Super idea about the magnet! Love it!


----------



## David-Stockwell (Sep 21, 2010)

DonR said:


> My brother made coal loads that look no different from
> the 'store bought' ones. He carved foam to fill the
> hopper, painted it black and then with glue. Finished
> it with sprinkled on 'coal' from W/S.
> ...


Hi Don, Thanks for the ideas, have a feeling that nobody has ever made any for this particular model. It does not seem to be readily available now. 

Dave


----------



## airshot (Jan 12, 2014)

I really like that magnet idea....on my cars I just use a piece of balsa wood and trim until I get a good fit into the car then cover it with coal and add some glue to hold the coal in place.
I do not glue the load in place either so they can be removed for empty loads. I also made some rock loads so I can substitute different loads in the cars.


----------



## David-Stockwell (Sep 21, 2010)

Got my coal loads built and installed one in that hopper car. Here's the photo. That coal hopper is now finished. it's got new couplers, a coal load and some weathering.

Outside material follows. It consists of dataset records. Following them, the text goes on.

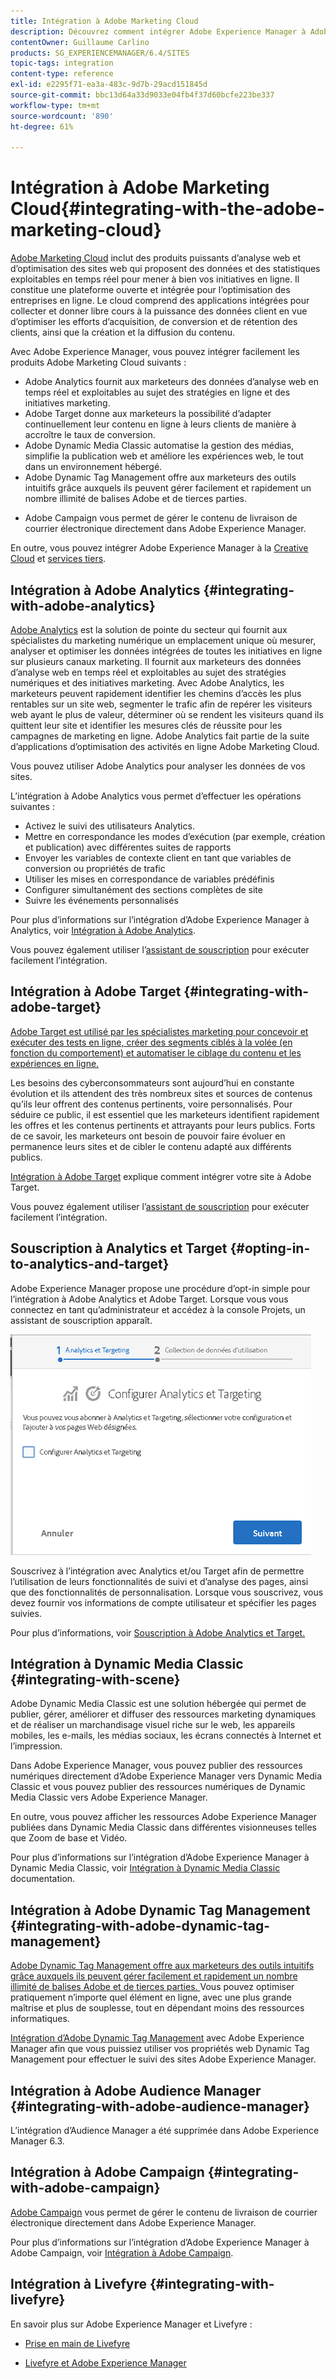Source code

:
 ```yaml
---
title: Intégration à Adobe Marketing Cloud
description: Découvrez comment intégrer Adobe Experience Manager à Adobe Marketing Cloud.
contentOwner: Guillaume Carlino
products: SG_EXPERIENCEMANAGER/6.4/SITES
topic-tags: integration
content-type: reference
exl-id: e2295f71-ea3a-483c-9d7b-29acd151845d
source-git-commit: bbc13d64a33d9033e04fb4f37d60bcfe223be337
workflow-type: tm+mt
source-wordcount: '890'
ht-degree: 61%

---
```


# Intégration à Adobe Marketing Cloud{#integrating-with-the-adobe-marketing-cloud}

[Adobe Marketing Cloud](https://www.adobe.com/solutions/digital-marketing.html) inclut des produits puissants d’analyse web et d’optimisation des sites web qui proposent des données et des statistiques exploitables en temps réel pour mener à bien vos initiatives en ligne. Il constitue une plateforme ouverte et intégrée pour l’optimisation des entreprises en ligne. Le cloud comprend des applications intégrées pour collecter et donner libre cours à la puissance des données client en vue d’optimiser les efforts d’acquisition, de conversion et de rétention des clients, ainsi que la création et la diffusion du contenu.

Avec Adobe Experience Manager, vous pouvez intégrer facilement les produits Adobe Marketing Cloud suivants :

* Adobe Analytics fournit aux marketeurs des données d’analyse web en temps réel et exploitables au sujet des stratégies en ligne et des initiatives marketing.
* Adobe Target donne aux marketeurs la possibilité d’adapter continuellement leur contenu en ligne à leurs clients de manière à accroître le taux de conversion.
* Adobe Dynamic Media Classic automatise la gestion des médias, simplifie la publication web et améliore les expériences web, le tout dans un environnement hébergé.
* Adobe Dynamic Tag Management offre aux marketeurs des outils intuitifs grâce auxquels ils peuvent gérer facilement et rapidement un nombre illimité de balises Adobe et de tierces parties.
<!-- Search&Promote was end of life September 1, 2022. * Adobe Search&Promote gives marketers the ability to control and optimize the search results on their sites. -->
* Adobe Campaign vous permet de gérer le contenu de livraison de courrier électronique directement dans Adobe Experience Manager.

En outre, vous pouvez intégrer Adobe Experience Manager à la [Creative Cloud](/help/assets/aem-cc-integration-best-practices.md) et [services tiers](/help/sites-administering/third-party-services.md).

## Intégration à Adobe Analytics  {#integrating-with-adobe-analytics}

[Adobe Analytics](https://www.omniture.com/en/products/analytics/sitecatalyst) est la solution de pointe du secteur qui fournit aux spécialistes du marketing numérique un emplacement unique où mesurer, analyser et optimiser les données intégrées de toutes les initiatives en ligne sur plusieurs canaux marketing. Il fournit aux marketeurs des données d’analyse web en temps réel et exploitables au sujet des stratégies numériques et des initiatives marketing. Avec Adobe Analytics, les marketeurs peuvent rapidement identifier les chemins d’accès les plus rentables sur un site web, segmenter le trafic afin de repérer les visiteurs web ayant le plus de valeur, déterminer où se rendent les visiteurs quand ils quittent leur site et identifier les mesures clés de réussite pour les campagnes de marketing en ligne. Adobe Analytics fait partie de la suite d’applications d’optimisation des activités en ligne Adobe Marketing Cloud.

Vous pouvez utiliser Adobe Analytics pour analyser les données de vos sites.

L’intégration à Adobe Analytics vous permet d’effectuer les opérations suivantes :

* Activez le suivi des utilisateurs Analytics.
* Mettre en correspondance les modes d’exécution (par exemple, création et publication) avec différentes suites de rapports
* Envoyer les variables de contexte client en tant que variables de conversion ou propriétés de trafic
* Utiliser les mises en correspondance de variables prédéfinis
* Configurer simultanément des sections complètes de site
* Suivre les événements personnalisés

Pour plus d’informations sur l’intégration d’Adobe Experience Manager à Analytics, voir [Intégration à Adobe Analytics](/help/sites-administering/adobeanalytics.md).

Vous pouvez également utiliser l’[assistant de souscription](/help/sites-administering/opt-in.md) pour exécuter facilement l’intégration.

## Intégration à Adobe Target {#integrating-with-adobe-target}

[Adobe Target est utilisé par les spécialistes marketing pour concevoir et exécuter des tests en ligne, créer des segments ciblés à la volée (en fonction du comportement) et automatiser le ciblage du contenu et les expériences en ligne.](https://www.omniture.com/en/products/conversion/test-and-target)

Les besoins des cyberconsommateurs sont aujourd’hui en constante évolution et ils attendent des très nombreux sites et sources de contenus qu’ils leur offrent des contenus pertinents, voire personnalisés. Pour séduire ce public, il est essentiel que les marketeurs identifient rapidement les offres et les contenus pertinents et attrayants pour leurs publics. Forts de ce savoir, les marketeurs ont besoin de pouvoir faire évoluer en permanence leurs sites et de cibler le contenu adapté aux différents publics.

[Intégration à Adobe Target](/help/sites-administering/target.md) explique comment intégrer votre site à Adobe Target.

Vous pouvez également utiliser l’[assistant de souscription](/help/sites-administering/opt-in.md) pour exécuter facilement l’intégration.

## Souscription à Analytics et Target {#opting-in-to-analytics-and-target}

Adobe Experience Manager propose une procédure d’opt-in simple pour l’intégration à Adobe Analytics et Adobe Target. Lorsque vous vous connectez en tant qu’administrateur et accédez à la console Projets, un assistant de souscription apparaît.

![chlimage_1-107](assets/chlimage_1-107.png)

Souscrivez à l’intégration avec Analytics et/ou Target afin de permettre l’utilisation de leurs fonctionnalités de suivi et d’analyse des pages, ainsi que des fonctionnalités de personnalisation. Lorsque vous souscrivez, vous devez fournir vos informations de compte utilisateur et spécifier les pages suivies.

Pour plus d’informations, voir [Souscription à Adobe Analytics et Target.](/help/sites-administering/opt-in.md)

## Intégration à Dynamic Media Classic {#integrating-with-scene}

Adobe Dynamic Media Classic est une solution hébergée qui permet de publier, gérer, améliorer et diffuser des ressources marketing dynamiques et de réaliser un marchandisage visuel riche sur le web, les appareils mobiles, les e-mails, les médias sociaux, les écrans connectés à Internet et l’impression.

Dans Adobe Experience Manager, vous pouvez publier des ressources numériques directement d’Adobe Experience Manager vers Dynamic Media Classic et vous pouvez publier des ressources numériques de Dynamic Media Classic vers Adobe Experience Manager.

En outre, vous pouvez afficher les ressources Adobe Experience Manager publiées dans Dynamic Media Classic dans différentes visionneuses telles que Zoom de base et Vidéo.

Pour plus d’informations sur l’intégration d’Adobe Experience Manager à Dynamic Media Classic, voir [Intégration à Dynamic Media Classic](/help/sites-administering/scene7.md) documentation.

## Intégration à Adobe Dynamic Tag Management {#integrating-with-adobe-dynamic-tag-management}

[Adobe Dynamic Tag Management offre aux marketeurs des outils intuitifs grâce auxquels ils peuvent gérer facilement et rapidement un nombre illimité de balises Adobe et de tierces parties. ](https://www.adobe.com/solutions/digital-marketing/dynamic-tag-management.html) Vous pouvez optimiser pratiquement n’importe quel élément en ligne, avec une plus grande maîtrise et plus de souplesse, tout en dépendant moins des ressources informatiques.

[Intégration d’Adobe Dynamic Tag Management](/help/sites-administering/dtm.md) avec Adobe Experience Manager afin que vous puissiez utiliser vos propriétés web Dynamic Tag Management pour effectuer le suivi des sites Adobe Experience Manager.

## Intégration à Adobe Audience Manager {#integrating-with-adobe-audience-manager}

L’intégration d’Audience Manager a été supprimée dans Adobe Experience Manager 6.3.

<!-- Search&Promote was end of life September 1, 2022. ## Integrating with Search&Promote {#integrating-with-search-promote} -->

<!-- Search&Promote was end of life September 1, 2022. Adobe Search&Promote enables marketers to optimize how visitors browse, find, compare, and select relevant products and content on web and mobile sites. Businesses can easily promote priority items based on business objectives and visitor intent, as well as automate merchandising and promotions activity by way of KPI-based triggers or metrics. -->

<!-- Search&Promote was end of life September 1, 2022. Adobe Search&Promote is a reliable and scalable hosted site search application, capable of scaling to millions of pages or products, for heavily visited online businesses ranging from retail to news sites. It offers unprecedented levels of marketer control and metrics-based relevance. -->

<!-- Search&Promote was end of life September 1, 2022. For information about integrating Adobe Experience Manager and Search&Promote, see [Integrating with Adobe Search&Promote](/help/sites-administering/search-and-promote.md). -->

## Intégration à Adobe Campaign {#integrating-with-adobe-campaign}

[Adobe Campaign](https://www.adobe.com/solutions/campaign-management.html) vous permet de gérer le contenu de livraison de courrier électronique directement dans Adobe Experience Manager.

Pour plus d’informations sur l’intégration d’Adobe Experience Manager à Adobe Campaign, voir [Intégration à Adobe Campaign](/help/sites-administering/campaignstandard.md).

## Intégration à Livefyre {#integrating-with-livefyre}

En savoir plus sur Adobe Experience Manager et Livefyre :

* [Prise en main de Livefyre](https://answers.livefyre.com/developers/getting-started)

* [Livefyre et Adobe Experience Manager](https://answers.livefyre.com/product/livefyre-for-adobe-experience-manager-aem/livefyre-for-adobe-experience-manager/)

Here's some other weathering I've done lately.


























Cheers, Dave


----------



## DonR (Oct 18, 2012)

You done good David.

That coal really looks great.

Don


----------



## David-Stockwell (Sep 21, 2010)

DonR said:


> You done good David.
> 
> That coal really looks great.
> 
> Don


Thanks much,  Dave


----------



## silver69 (Dec 20, 2013)

Nice work, love the way the coal looks in the car.

Steve


----------



## David-Stockwell (Sep 21, 2010)

silver69 said:


> Nice work, love the way the coal looks in the car.
> 
> Steve


Thanks much Steve
Cheers, dave


----------